Abstract: Among prior short paths padding algorithms, greedy heuristic based on the number of short paths had been proven to be area saving and fast. For ultra-low supply multi-voltage designs, however, delay buffers explode due to improper padding locations caused by unconsidered delay variations. To overcome this problem, we propose a new evaluation function "effectiveness" for greedy heuristic, to characterize the benefit of buffer insertion, thereby to optimize the allocation of padding delay and reduce buffer overhead. An improved algorithm to dynamically update slacks during delay assignment stage is also introduced. Experimental results show average area reduction of 91.6% compared to the prior method.
Introduction
NTC (near-threshold) or STC (sub-threshold) designs have been expounded better energy efficiency than that with standard supply voltage [1] . However, under these conditions, circuits need to tolerate astonishing PVT variations; hence huge timing derate has to be added to constraints to ensure circuit functionality. Meanwhile, clock skew under these conditions becomes irreparably large, especially for timing path across different voltage domains, as clock buffer's delay varies significantly under different voltages. Under such circumstances, ultra-low supply designs suffer much more hold violations than usual, which lead to great area cost for padding short paths. Thus, it becomes critical to limit total introduced buffers when padding short paths.

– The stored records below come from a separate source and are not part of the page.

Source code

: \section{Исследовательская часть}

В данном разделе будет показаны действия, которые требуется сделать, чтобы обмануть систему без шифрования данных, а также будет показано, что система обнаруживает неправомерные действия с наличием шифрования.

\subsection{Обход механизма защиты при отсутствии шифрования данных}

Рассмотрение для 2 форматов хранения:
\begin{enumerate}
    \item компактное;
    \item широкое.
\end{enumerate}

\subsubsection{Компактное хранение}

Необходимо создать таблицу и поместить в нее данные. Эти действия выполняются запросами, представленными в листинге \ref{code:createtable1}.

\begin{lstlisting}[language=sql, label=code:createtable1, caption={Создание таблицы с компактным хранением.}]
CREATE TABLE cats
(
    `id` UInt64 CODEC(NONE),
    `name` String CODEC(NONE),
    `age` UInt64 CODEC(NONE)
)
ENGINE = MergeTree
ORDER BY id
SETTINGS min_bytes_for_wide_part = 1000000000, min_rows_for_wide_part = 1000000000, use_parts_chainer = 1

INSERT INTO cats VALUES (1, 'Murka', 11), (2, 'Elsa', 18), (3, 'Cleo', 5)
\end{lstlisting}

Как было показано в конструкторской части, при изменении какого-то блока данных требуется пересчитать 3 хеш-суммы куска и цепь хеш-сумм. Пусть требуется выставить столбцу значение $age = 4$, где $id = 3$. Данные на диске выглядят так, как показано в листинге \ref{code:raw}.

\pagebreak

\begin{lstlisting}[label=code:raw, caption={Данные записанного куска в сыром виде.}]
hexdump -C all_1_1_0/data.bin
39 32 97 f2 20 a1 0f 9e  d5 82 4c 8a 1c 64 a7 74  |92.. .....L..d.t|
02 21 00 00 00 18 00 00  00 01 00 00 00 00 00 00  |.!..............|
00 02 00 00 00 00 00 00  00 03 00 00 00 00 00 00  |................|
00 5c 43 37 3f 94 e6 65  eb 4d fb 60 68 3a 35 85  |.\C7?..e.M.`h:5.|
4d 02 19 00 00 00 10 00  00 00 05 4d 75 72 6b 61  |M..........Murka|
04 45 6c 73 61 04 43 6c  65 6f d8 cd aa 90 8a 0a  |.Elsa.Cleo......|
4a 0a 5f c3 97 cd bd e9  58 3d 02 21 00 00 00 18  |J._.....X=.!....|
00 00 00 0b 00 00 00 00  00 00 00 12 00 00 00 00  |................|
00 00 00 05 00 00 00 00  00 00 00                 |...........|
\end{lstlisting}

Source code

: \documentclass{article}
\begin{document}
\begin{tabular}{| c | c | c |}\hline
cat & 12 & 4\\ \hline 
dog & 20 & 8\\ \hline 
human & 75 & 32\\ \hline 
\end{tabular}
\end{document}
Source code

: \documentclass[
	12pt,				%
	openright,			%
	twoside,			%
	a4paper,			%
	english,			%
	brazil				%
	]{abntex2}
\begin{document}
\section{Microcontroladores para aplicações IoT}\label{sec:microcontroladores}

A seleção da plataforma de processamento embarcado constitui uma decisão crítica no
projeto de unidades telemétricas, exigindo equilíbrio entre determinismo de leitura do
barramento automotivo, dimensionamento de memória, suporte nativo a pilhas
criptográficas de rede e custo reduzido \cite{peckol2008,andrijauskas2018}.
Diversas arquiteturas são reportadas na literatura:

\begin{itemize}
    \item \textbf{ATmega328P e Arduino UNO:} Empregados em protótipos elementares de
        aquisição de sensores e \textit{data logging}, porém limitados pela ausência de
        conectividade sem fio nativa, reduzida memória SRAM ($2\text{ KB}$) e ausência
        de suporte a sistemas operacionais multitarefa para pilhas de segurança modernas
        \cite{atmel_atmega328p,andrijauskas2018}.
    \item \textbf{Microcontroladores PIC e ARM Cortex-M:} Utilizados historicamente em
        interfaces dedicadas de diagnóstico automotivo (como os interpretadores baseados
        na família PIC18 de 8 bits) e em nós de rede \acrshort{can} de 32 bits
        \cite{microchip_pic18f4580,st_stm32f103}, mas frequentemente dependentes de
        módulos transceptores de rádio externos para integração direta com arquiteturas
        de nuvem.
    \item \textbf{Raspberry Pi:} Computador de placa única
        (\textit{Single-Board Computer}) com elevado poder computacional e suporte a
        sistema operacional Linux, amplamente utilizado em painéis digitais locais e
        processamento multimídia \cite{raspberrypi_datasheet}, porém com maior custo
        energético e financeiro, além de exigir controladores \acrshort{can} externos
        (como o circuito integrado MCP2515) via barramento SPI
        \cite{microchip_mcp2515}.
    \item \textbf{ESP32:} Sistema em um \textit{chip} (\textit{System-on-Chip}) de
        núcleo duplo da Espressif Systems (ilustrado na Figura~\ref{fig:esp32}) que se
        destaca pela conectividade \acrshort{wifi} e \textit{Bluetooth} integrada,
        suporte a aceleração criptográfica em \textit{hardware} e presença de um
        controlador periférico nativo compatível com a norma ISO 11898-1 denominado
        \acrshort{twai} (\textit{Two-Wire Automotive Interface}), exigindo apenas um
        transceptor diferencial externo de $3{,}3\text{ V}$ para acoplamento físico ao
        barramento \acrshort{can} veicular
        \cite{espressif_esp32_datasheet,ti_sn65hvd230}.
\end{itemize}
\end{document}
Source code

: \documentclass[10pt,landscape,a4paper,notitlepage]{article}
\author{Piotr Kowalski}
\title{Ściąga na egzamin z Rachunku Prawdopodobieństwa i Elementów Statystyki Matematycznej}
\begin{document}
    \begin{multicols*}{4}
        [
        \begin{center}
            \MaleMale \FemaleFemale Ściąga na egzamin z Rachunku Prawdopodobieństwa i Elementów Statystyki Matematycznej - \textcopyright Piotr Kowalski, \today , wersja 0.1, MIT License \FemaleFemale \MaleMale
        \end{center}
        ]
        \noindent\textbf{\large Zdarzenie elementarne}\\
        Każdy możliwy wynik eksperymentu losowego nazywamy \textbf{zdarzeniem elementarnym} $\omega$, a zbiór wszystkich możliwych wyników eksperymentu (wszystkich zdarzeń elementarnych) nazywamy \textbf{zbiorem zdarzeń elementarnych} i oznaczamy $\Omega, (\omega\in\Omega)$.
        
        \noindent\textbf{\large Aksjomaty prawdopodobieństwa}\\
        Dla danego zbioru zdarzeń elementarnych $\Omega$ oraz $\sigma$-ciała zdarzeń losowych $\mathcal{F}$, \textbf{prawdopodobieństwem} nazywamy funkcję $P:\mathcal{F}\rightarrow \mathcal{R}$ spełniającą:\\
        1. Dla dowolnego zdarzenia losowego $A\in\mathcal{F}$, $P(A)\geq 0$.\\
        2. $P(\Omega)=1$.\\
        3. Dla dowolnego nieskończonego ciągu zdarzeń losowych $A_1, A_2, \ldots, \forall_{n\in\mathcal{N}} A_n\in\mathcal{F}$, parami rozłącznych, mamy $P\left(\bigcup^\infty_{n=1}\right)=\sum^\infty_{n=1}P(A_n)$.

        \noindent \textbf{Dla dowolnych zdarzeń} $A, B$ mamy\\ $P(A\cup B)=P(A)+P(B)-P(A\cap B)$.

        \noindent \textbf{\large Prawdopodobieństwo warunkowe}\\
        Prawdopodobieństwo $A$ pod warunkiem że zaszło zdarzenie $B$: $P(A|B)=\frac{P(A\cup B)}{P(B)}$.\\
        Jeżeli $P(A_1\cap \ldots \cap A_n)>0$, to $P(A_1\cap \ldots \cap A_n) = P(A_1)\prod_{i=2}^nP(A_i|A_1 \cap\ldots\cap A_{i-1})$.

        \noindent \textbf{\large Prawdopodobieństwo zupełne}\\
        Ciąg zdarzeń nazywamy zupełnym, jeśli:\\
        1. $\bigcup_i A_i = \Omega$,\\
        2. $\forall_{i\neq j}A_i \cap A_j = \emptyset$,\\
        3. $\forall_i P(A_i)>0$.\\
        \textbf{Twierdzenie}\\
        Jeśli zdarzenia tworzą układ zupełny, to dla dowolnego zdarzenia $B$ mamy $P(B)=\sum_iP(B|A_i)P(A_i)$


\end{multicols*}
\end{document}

Short paths padding algorithms have basically two directions: one is ILP (Integer Linear Programming) formulation, by solving equations constructed from timing constraints [2, 3, 4] . This method was first proposed in [2] and was preferred by later works because this mathematical approach had optimal solutions. However, compute cost grew exponentially with circuits scaling larger, and became impractical when dealing with VLSI circuits [5] . In [4] the authors proposed a graph reduction method for ILP formation in order to reduce runtime. Yet the experimental results did not show radical improvement. The other method is greedy heuristics, first referred to in [2, 6] . The method in [2] decided locations with the maximum setup margin to maintain the minimum clock period but was area consuming and abandoned in today's nano-scale designs. [6] chose locations with the max number of violated paths to maximize the benefit of buffer insertions. This method was also adopted in [5, 7, 8] . [7] introduced a procedure first to size down buffers, then implemented the greedy method. While [5] introduced a procedure first to retime or relocate critical registers. This paper also did an exhaustive comparison of ILP and greedy approaches. [8] mainly focused on a new algorithm aimed at predicting the minimum period for resilient circuits. [5, 7, 8] did not actually change the original algorithm of greedy heuristic proposed in [6] . Despite greedy heuristics may not give optimal solution, the area overhead is small enough to be accepted compared to ILP, and runtime is linear dependent to circuit scales [5] . So far greedy heuristic is still the best paper algorithm both in area reduction and runtime.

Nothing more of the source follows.